▶ What to work on: Copy exactly the lines from the start of the data below through the one that carries "## Iteration 5", and only those.

....................

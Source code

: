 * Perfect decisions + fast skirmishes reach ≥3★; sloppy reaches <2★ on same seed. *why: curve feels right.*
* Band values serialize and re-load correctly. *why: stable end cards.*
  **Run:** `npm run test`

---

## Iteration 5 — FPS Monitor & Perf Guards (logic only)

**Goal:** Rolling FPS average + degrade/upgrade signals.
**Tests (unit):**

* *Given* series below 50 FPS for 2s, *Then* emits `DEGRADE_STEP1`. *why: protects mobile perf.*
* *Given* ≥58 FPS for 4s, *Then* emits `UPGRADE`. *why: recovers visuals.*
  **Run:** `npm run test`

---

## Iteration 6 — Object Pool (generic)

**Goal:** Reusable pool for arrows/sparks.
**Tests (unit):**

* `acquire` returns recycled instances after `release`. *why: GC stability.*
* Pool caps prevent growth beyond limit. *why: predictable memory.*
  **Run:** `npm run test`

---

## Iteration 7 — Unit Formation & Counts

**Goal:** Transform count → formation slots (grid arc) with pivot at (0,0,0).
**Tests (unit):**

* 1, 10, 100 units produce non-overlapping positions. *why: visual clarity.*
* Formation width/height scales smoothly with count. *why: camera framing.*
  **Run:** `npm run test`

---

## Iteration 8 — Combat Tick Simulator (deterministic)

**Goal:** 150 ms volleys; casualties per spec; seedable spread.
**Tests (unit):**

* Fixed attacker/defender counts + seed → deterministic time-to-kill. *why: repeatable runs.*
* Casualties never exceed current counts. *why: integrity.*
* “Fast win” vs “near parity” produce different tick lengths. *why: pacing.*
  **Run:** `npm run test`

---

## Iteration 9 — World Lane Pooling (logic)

....................

▶ The answer:
Source code

: * Perfect decisions + fast skirmishes reach ≥3★; sloppy reaches <2★ on same seed. *why: curve feels right.*
* Band values serialize and re-load correctly. *why: stable end cards.*
  **Run:** `npm run test`

---

## Iteration 5 — FPS Monitor & Perf Guards (logic only)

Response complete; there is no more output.